Source texts of formatted documents
====

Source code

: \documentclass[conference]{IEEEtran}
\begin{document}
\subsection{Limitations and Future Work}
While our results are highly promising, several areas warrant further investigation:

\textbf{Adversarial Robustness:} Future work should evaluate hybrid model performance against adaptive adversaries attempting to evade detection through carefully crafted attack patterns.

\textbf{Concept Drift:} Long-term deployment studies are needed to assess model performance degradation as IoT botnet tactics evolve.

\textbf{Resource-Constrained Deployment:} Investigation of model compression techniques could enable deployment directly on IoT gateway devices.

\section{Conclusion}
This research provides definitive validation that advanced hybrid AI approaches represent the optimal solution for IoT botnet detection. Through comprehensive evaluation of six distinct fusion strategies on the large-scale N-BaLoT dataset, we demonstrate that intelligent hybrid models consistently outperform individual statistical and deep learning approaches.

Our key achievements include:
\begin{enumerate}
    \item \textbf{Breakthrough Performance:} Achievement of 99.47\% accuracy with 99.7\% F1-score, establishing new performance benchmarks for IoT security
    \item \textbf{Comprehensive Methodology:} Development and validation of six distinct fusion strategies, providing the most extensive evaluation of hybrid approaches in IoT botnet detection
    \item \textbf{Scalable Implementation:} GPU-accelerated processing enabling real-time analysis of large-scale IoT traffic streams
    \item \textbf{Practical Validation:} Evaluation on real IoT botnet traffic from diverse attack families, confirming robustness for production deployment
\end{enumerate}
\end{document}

====

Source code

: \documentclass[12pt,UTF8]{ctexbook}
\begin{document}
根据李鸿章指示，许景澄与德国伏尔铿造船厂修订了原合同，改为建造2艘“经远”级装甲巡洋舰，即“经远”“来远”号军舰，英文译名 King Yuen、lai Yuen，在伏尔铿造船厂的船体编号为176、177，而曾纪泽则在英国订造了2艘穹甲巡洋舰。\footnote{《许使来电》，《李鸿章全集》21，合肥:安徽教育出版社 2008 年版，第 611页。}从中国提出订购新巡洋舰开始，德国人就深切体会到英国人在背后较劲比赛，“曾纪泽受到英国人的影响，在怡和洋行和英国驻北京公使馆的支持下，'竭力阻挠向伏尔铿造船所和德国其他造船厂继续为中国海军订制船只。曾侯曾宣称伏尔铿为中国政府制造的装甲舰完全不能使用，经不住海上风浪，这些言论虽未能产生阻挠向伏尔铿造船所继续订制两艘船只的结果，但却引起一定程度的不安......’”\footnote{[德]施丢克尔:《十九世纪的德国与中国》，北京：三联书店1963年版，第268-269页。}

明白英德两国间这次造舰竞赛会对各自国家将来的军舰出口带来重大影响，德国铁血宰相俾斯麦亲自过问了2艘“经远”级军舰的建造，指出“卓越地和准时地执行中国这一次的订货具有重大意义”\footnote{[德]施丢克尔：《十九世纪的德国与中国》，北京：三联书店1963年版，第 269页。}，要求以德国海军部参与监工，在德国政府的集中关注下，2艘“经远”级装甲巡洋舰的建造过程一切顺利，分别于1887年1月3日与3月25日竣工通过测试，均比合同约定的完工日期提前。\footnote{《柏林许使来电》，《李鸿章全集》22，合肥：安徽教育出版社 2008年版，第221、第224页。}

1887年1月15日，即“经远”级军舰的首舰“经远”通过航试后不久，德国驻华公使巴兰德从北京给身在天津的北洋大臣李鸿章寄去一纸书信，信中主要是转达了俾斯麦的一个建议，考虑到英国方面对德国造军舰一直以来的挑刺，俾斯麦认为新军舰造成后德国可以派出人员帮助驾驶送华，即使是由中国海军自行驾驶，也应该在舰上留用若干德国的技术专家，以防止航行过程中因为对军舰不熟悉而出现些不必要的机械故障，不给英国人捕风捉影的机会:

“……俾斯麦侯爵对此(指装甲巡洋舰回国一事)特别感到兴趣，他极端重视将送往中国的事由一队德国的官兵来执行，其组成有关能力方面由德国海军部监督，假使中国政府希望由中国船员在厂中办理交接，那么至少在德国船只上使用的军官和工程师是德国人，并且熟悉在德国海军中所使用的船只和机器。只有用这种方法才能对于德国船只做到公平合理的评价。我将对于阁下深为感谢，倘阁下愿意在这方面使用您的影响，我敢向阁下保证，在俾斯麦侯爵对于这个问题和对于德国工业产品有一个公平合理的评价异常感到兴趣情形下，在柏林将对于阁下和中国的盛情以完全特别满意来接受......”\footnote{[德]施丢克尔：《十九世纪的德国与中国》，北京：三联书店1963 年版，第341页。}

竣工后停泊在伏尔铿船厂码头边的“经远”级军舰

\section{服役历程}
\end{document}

====

Where in the records does the word "hybrid" appear? Copy each line that holds it.

REPLY TO THE EXERCISE
\textbf{Adversarial Robustness:} Future work should evaluate hybrid model performance against adaptive adversaries attempting to evade detection through carefully crafted attack patterns.
This research provides definitive validation that advanced hybrid AI approaches represent the optimal solution for IoT botnet detection. Through comprehensive evaluation of six distinct fusion strategies on the large-scale N-BaLoT dataset, we demonstrate that intelligent hybrid models consistently outperform individual statistical and deep learning approaches.
    \item \textbf{Comprehensive Methodology:} Development and validation of six distinct fusion strategies, providing the most extensive evaluation of hybrid approaches in IoT botnet detection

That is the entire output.